銃弾が、降り注がない事を祈りながら歩くと。
「日本人たちは、どうして戦わない? 無抵抗のまま死ぬのが趣味なのか?」
な、訳がない。しかし、武器を持った相手にどうしろと。相手は、機関銃で弾をばらまいているのだ。日本人も銃を持っているのなら反撃できるだろう。そして、翔の手元には銃がある。麗花を無事に送り届けた後でなら、
「違う。武器が、ないだけだ」
なら、武器のある己は? 武器があるのに戦っていない。訓練を受けていないから? 言い訳に過ぎなくても学生である翔にとってはきつい話だった。見知らぬ人に銃弾を打ち込む。これができるようになるまで、訓練を受けた訳でないのだ。
「雪城、どうするの?」
「さて、どうしましょうか」
後ろに、もう一人。振り返れない。
「殺すの?」
後ろから、剣呑な事を言う。
「山田さんの匂いがしますね」
左の少女雪城は、まだ目を閉じたままだ。真っ白な髪をぱっつん。白い髪が触覚のようにサイドを伸ばしている。

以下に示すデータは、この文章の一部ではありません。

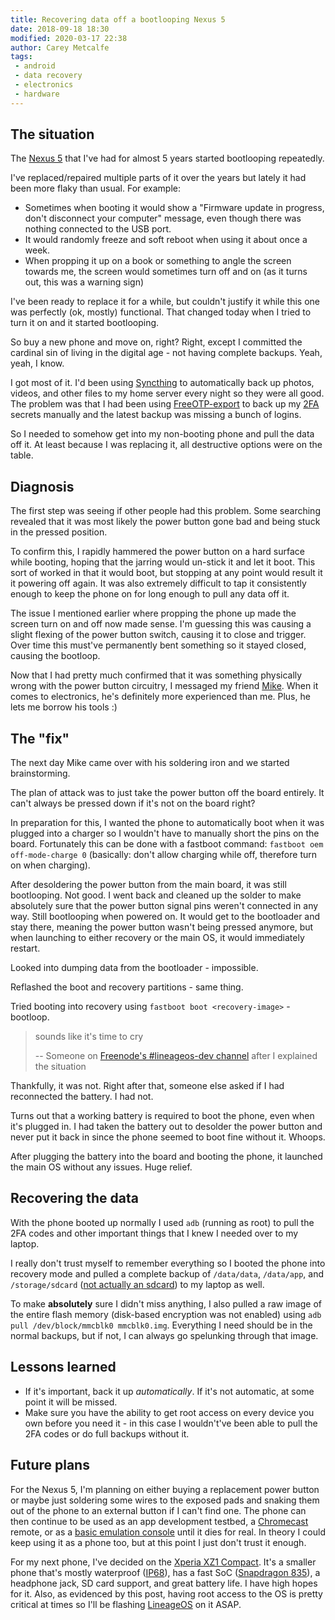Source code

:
 ```yaml
---
title: Recovering data off a bootlooping Nexus 5
date: 2018-09-18 18:30
modified: 2020-03-17 22:38
author: Carey Metcalfe
tags:
 - android
 - data recovery
 - electronics
 - hardware
---
```


The situation
-------------
The [Nexus 5][] that I've had for almost 5 years started bootlooping repeatedly.

I've replaced/repaired multiple parts of it over the years but lately it had been more flaky than
usual. For example:

 - Sometimes when booting it would show a "Firmware update in progress, don't disconnect your
   computer" message, even though there was nothing connected to the USB port.
 - It would randomly freeze and soft reboot when using it about once a week.
 - When propping it up on a book or something to angle the screen towards me, the screen would
   sometimes turn off and on (as it turns out, this was a warning sign)

I've been ready to replace it for a while, but couldn't justify it while this one was perfectly (ok,
mostly) functional. That changed today when I tried to turn it on and it started bootlooping.

So buy a new phone and move on, right? Right, except I committed the cardinal sin of living in the
digital age - not having complete backups. Yeah, yeah, I know.

I got most of it. I'd been using [Syncthing][] to automatically back up photos, videos, and other
files to my home server every night so they were all good. The problem was that I had been using
[FreeOTP-export][] to back up my [2FA][] secrets manually and the latest backup was missing a bunch
of logins.

So I needed to somehow get into my non-booting phone and pull the data off it. At least because I
was replacing it, all destructive options were on the table.

Diagnosis
---------

The first step was seeing if other people had this problem. Some searching revealed that it was most
likely the power button gone bad and being stuck in the pressed position.

To confirm this, I rapidly hammered the power button on a hard surface while booting, hoping that
the jarring would un-stick it and let it boot. This sort of worked in that it would boot, but
stopping at any point would result it it powering off again. It was also extremely difficult to tap
it consistently enough to keep the phone on for long enough to pull any data off it.

The issue I mentioned earlier where propping the phone up made the screen turn on and off now made sense.
I'm guessing this was causing a slight flexing of the power button switch, causing it to close and
trigger. Over time this must've permanently bent something so it stayed closed, causing the
bootloop.

Now that I had pretty much confirmed that it was something physically wrong with the power button
circuitry, I messaged my friend [Mike][]. When it comes to electronics, he's definitely more
experienced than me. Plus, he lets me borrow his tools :)

The "fix"
---------

The next day Mike came over with his soldering iron and we started brainstorming.

The plan of attack was to just take the power button off the board entirely. It can't always be
pressed down if it's not on the board right?

In preparation for this, I wanted the phone to automatically boot when it was plugged into a charger
so I wouldn't have to manually short the pins on the board. Fortunately this can be done with a
fastboot command: `fastboot oem off-mode-charge 0` (basically: don't allow charging while off,
therefore turn on when charging).

After desoldering the power button from the main board, it was still bootlooping. Not good. I went
back and cleaned up the solder to make absolutely sure that the power button signal pins weren't
connected in any way. Still bootlooping when powered on. It would get to the bootloader and stay
there, meaning the power button wasn't being pressed anymore, but when launching to either recovery
or the main OS, it would immediately restart.

Looked into dumping data from the bootloader - impossible.

Reflashed the boot and recovery partitions - same thing.

Tried booting into recovery using `fastboot boot <recovery-image>` - bootloop.

> sounds like it's time to cry
>
>   -- Someone on [Freenode's #lineageos-dev channel][] after I explained the situation


Thankfully, it was not. Right after that, someone else asked if I had reconnected the battery. I had
not.

Turns out that a working battery is required to boot the phone, even when it's plugged in. I had
taken the battery out to desolder the power button and never put it back in since the phone seemed
to boot fine without it. Whoops.

After plugging the battery into the board and booting the phone, it launched the main OS without any
issues. Huge relief.

Recovering the data
-------------------
With the phone booted up normally I used `adb` (running as root) to pull the 2FA codes and
other important things that I knew I needed over to my laptop.

I really don't trust myself to remember everything so I booted the phone into recovery mode and
pulled a complete backup of `/data/data`, `/data/app`, and `/storage/sdcard` ([not actually an
sdcard][]) to my laptop as well.

To make **absolutely** sure I didn't miss anything, I also pulled a raw image of the entire flash
memory (disk-based encryption was not enabled) using `adb pull /dev/block/mmcblk0 mmcblk0.img`.
Everything I need should be in the normal backups, but if not, I can always go spelunking through
that image.

Lessons learned
---------------
 - If it's important, back it up *automatically*. If it's not automatic, at some point it will be
   missed.
 - Make sure you have the ability to get root access on every device you own before you need it - in
   this case I wouldn't've been able to pull the 2FA codes or do full backups without it.

Future plans
------------
For the Nexus 5, I'm planning on either buying a replacement power button or maybe just soldering
some wires to the exposed pads and snaking them out of the phone to an external button if I can't
find one. The phone can then continue to be used as an app development testbed, a [Chromecast][]
remote, or as a [basic emulation console][] until it dies for real. In theory I could keep using it
as a phone too, but at this point I just don't trust it enough.

For my next phone, I've decided on the [Xperia XZ1 Compact][]. It's a smaller phone that's mostly
waterproof ([IP68][]), has a fast SoC ([Snapdragon 835][]), a headphone jack, SD card support, and
great battery life. I have high hopes for it. Also, as evidenced by this post, having root access to
the OS is pretty critical at times so I'll be flashing [LineageOS][] on it ASAP.


[2FA]: https://en.wikipedia.org/wiki/Multi-factor_authentication
[Chromecast]: https://store.google.com/product/chromecast
[FreeOTP-export]: https://github.com/pR0Ps/freeotp-export
[Freenode's #lineageos-dev channel]: https://webchat.freenode.net/?channels=#lineageos-dev
[IP68]: https://en.wikipedia.org/wiki/IP_Code
[LineageOS]: https://lineageos.org/
[Mike]: https://mremallin.ca/
[Nexus 5]: https://en.wikipedia.org/wiki/Nexus_5
[Snapdragon 835]: https://en.wikipedia.org/wiki/List_of_Qualcomm_Snapdragon_systems-on-chip#Snapdragon_835_and_845_(2017/18)
[Syncthing]: https://github.com/pR0Ps/freeotp-export
[TOTP]: https://en.wikipedia.org/wiki/Time-based_One-time_Password_algorithm
[Xperia XZ1 Compact]: https://en.wikipedia.org/wiki/Sony_Xperia_XZ1_Compact
[basic emulation console]: {filename}/blog/adding-xbox360-controller-support-to-a-nexus5.md
[not actually an sdcard]: https://developer.android.com/guide/topics/data/data-storage.html#filesExternal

山田? 翔は、己も山田なのだと思ったが。それが、関係しているのかわからない。いい話なら、殺されないかもしれない、と。淡い期待に、身を寄せながら歩く。通りから離れて手まねきをする男がいる。
「ん、ミミーさんのお知り合い?」
「私は、知りません」
3人、声音の違いがない。明るい感じが、ミミーで落ち着いたのが雪城か。
近寄らない少女たちに、銃が突き付けられる。路地から出てきたのは、下卑た笑みを浮かべる男たちだ。筋肉を誇るかのようにタンクトップで、黒髪を刈り上げている。そして、金髪に染めたのか黒い生え際の見える細めの男。後ろにも、まだ刺青をしたハナピーが見える。
銃を持っているパッキンチャラ男は、
「いいね、いいね~。上玉じゃん。こいつは、ラッキー」
近寄ってきて、頭が爆ぜた。ぴゅっと首のあった部分から赤い物が飛び出す。
「は?」
呆けている男は、棒立ちだ。
「無礼な」
雪城の袴がひるがえると。
「ぎぃひぃいいい」
男の脚が、逆方向を向いている。
「ひっ。助けて」
「いいえ。助かりません。貴方たちは、ここで肉塊になる。終わりです」
殺人だ。お巡りさんを呼ばないといけない。だというのに、頼るべき警察は何処に?
後方に控えていた男たちは、口から2つに裂かれて桃色の物体になってしまった。
異様な光景に、語る言葉もでない。1つ間違えば、翔もこうなってしまうのか。
強姦しようとしたにしては、酷い死に。
(ザマァ!!! 俺だけだったら、麗花を守れんかったかもしれんし。助かったわ)
水道橋駅を見ながら、そんなことを考えるのだった。